Avec Les miens et les vôtres, il explore les convictions et les contradictions humaines. « J’ai été frappé par la manière dont chacun est convaincu de sa vérité, comme un besoin de certitudes pour avancer. Ce titre s’inspire d’un film de Claude Lelouch et parle de cette diversité humaine, où tout le monde fait de son mieux, malgré les incompatibilités. »
Certains morceaux, comme Réveiller les morts, traduisent un ras-le-bol. D’autres, comme Illusions, plongent dans des instants de désillusion. « Ce titre parle de ces moments où tu te persuades que tout va bien, mais où la réalité te rattrape au matin. »
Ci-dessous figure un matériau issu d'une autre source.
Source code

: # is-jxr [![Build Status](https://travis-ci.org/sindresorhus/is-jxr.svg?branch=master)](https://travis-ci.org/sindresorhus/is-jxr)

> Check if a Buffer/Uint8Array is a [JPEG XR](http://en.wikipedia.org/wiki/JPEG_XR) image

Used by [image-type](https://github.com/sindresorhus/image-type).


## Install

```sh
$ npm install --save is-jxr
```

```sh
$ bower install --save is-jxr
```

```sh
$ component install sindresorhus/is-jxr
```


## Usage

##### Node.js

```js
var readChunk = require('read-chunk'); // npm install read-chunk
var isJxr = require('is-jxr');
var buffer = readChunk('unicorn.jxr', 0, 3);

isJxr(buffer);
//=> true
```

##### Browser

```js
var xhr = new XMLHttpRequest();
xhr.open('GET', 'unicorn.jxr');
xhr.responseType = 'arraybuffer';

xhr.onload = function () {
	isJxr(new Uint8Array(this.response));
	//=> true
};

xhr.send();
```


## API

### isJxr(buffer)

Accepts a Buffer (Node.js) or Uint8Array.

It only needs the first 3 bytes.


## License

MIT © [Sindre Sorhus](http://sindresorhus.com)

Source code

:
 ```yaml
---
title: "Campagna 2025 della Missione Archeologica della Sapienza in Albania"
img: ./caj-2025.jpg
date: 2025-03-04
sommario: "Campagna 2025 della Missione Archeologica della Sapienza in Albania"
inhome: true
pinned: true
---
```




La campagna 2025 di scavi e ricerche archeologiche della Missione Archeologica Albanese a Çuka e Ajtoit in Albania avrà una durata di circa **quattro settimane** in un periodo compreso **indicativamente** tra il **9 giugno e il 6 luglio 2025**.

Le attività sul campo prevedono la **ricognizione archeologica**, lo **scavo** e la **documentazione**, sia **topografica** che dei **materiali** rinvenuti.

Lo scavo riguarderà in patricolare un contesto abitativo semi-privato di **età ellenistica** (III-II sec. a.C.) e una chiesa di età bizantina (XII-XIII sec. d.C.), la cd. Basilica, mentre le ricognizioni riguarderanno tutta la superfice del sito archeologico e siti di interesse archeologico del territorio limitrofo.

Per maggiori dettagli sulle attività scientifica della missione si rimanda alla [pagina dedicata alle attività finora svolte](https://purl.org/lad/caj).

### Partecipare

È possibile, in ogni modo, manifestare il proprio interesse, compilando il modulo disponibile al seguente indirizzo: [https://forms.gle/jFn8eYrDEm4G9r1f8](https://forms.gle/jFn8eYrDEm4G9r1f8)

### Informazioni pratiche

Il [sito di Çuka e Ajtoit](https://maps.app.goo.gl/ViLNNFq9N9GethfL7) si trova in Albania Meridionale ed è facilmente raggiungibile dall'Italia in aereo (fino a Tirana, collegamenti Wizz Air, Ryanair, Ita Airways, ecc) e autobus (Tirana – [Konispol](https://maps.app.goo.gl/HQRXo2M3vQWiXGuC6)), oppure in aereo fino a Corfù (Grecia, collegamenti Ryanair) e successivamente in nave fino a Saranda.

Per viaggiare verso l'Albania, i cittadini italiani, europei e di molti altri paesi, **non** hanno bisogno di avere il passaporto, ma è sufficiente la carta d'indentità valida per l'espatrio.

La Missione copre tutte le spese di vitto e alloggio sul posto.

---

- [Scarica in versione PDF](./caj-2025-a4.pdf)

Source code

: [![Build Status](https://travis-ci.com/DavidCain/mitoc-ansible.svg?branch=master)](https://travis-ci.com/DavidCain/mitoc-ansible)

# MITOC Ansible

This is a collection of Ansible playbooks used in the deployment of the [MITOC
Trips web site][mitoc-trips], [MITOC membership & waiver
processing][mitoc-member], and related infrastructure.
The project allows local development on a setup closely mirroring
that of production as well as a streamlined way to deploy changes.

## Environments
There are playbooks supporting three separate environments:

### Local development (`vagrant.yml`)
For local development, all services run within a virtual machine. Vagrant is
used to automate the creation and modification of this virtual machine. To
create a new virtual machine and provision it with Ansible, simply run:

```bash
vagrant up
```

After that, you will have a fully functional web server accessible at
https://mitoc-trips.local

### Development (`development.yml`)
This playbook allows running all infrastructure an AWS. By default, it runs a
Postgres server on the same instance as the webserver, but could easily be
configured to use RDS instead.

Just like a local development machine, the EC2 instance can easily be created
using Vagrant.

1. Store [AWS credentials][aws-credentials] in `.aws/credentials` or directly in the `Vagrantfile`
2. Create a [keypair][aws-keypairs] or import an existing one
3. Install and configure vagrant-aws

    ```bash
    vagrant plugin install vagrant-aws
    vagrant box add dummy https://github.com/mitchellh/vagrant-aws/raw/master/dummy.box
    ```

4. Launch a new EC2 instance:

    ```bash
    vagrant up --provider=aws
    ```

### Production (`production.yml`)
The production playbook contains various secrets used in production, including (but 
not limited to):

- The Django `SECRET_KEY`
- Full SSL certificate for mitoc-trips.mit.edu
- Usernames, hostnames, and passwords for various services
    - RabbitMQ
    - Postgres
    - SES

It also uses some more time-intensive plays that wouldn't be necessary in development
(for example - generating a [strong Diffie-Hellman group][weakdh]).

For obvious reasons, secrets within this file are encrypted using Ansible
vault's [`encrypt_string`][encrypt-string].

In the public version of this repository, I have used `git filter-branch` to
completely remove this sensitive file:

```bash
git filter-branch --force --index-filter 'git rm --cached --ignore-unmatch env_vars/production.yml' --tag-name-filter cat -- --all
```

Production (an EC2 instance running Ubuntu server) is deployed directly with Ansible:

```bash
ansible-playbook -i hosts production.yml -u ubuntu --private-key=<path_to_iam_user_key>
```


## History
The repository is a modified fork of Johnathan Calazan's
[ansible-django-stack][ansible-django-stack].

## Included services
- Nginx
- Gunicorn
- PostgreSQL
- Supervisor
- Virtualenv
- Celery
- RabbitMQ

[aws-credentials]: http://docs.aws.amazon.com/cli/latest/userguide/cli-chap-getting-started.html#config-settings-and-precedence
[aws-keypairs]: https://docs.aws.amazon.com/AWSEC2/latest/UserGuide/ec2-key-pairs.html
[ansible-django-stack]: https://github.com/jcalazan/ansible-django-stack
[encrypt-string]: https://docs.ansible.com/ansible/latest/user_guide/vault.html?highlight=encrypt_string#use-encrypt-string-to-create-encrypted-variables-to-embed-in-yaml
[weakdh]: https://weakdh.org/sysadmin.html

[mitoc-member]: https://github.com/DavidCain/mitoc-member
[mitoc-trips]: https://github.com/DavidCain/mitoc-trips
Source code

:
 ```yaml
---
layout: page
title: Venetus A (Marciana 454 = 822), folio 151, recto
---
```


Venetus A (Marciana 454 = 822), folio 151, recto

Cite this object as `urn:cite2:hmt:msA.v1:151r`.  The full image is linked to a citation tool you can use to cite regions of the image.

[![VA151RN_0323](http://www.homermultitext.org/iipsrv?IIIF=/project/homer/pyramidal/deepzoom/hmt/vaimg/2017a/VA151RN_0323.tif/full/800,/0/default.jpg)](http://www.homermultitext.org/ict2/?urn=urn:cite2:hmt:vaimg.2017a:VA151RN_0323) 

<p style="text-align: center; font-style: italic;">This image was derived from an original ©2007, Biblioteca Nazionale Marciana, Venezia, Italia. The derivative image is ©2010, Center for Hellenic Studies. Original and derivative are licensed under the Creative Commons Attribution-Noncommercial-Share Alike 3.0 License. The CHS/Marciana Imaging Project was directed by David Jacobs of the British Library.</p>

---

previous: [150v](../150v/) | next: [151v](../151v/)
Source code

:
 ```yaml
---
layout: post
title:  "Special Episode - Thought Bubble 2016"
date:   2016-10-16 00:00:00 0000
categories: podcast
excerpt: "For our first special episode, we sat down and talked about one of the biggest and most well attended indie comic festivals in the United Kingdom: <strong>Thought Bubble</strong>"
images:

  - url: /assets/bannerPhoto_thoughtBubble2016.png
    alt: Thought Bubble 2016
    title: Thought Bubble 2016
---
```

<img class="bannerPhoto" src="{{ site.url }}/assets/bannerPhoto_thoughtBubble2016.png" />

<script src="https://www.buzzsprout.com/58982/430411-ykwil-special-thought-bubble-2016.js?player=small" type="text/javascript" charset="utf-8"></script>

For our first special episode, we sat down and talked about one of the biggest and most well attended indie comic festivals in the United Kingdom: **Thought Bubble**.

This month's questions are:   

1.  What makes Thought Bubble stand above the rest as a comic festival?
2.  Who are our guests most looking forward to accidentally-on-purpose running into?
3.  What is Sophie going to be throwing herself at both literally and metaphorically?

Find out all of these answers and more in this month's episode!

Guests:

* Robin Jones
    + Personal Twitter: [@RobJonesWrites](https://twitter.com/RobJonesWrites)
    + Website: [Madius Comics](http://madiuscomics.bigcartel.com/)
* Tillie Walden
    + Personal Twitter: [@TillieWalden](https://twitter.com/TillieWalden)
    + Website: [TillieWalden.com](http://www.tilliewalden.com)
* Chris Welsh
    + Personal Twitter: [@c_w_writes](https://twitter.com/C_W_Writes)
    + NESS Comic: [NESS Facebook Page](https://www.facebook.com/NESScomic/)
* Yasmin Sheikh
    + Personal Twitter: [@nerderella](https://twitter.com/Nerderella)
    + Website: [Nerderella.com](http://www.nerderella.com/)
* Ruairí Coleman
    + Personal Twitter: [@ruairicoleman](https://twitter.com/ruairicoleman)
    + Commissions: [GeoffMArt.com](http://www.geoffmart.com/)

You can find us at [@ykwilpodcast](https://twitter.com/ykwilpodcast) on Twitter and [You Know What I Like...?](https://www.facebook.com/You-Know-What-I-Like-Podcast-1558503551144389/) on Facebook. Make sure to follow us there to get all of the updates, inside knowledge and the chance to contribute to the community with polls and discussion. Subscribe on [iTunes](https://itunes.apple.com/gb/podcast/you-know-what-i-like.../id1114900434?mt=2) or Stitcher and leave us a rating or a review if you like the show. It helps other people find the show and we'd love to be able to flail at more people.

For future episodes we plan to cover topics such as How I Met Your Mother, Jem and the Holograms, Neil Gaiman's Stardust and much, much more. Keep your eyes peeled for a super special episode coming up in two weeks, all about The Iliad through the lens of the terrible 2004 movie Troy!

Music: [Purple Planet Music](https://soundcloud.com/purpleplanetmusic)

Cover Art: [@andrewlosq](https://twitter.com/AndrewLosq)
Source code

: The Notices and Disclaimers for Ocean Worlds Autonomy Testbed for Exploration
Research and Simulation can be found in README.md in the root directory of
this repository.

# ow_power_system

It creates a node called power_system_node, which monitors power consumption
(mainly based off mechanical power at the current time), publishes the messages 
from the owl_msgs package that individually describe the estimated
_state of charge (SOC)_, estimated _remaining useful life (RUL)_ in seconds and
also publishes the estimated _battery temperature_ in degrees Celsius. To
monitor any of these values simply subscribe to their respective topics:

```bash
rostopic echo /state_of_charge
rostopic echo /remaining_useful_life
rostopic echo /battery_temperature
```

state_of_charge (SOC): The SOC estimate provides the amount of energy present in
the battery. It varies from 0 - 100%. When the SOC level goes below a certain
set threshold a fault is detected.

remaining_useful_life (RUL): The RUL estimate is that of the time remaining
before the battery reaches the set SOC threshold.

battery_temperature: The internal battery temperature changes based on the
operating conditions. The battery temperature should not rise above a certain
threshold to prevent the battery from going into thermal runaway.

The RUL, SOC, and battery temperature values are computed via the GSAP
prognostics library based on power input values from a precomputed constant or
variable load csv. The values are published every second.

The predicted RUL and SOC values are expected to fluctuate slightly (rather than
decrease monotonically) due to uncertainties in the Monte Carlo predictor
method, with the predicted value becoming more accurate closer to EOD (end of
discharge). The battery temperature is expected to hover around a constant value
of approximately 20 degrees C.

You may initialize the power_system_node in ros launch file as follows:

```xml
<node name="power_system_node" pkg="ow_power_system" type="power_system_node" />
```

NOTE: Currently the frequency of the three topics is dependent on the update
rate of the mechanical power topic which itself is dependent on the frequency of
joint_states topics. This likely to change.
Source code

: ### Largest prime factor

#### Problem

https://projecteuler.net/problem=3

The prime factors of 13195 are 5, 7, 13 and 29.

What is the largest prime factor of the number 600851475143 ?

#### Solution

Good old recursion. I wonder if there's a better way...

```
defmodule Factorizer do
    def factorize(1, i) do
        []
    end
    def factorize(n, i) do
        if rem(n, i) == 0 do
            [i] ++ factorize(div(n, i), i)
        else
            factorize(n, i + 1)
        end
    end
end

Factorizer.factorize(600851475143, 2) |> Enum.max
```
Enfin, Il faut se tenir prêt se démarque par sa portée poétique. « C’est une chanson sur la peur du dérèglement climatique et sur l’amour comme dernier refuge. Je pense que c’est mon plus beau texte, un poème que je porte très fort. »
Vers de nouveaux horizons
Avec cet EP et les expériences accumulées, Xam Hurricane regarde désormais vers l’avenir avec plus de sérénité. « J’ai appris à me protéger, à m’entourer des bonnes personnes, et à croire en moi, même dans les moments les plus sombres. Aujourd’hui, je me sens enfin prêt à avancer. »
Réveiller les morts est disponible via Cocktail Malakoff / Plan B.
Le cercle des poètes disparus à Paris (Théâtre Libre) jusqu’au 31 décembre 2024, au Théâtre Antoine à partir du 4 janvier 2025 et en tournée à partir du 11 janvier 2025.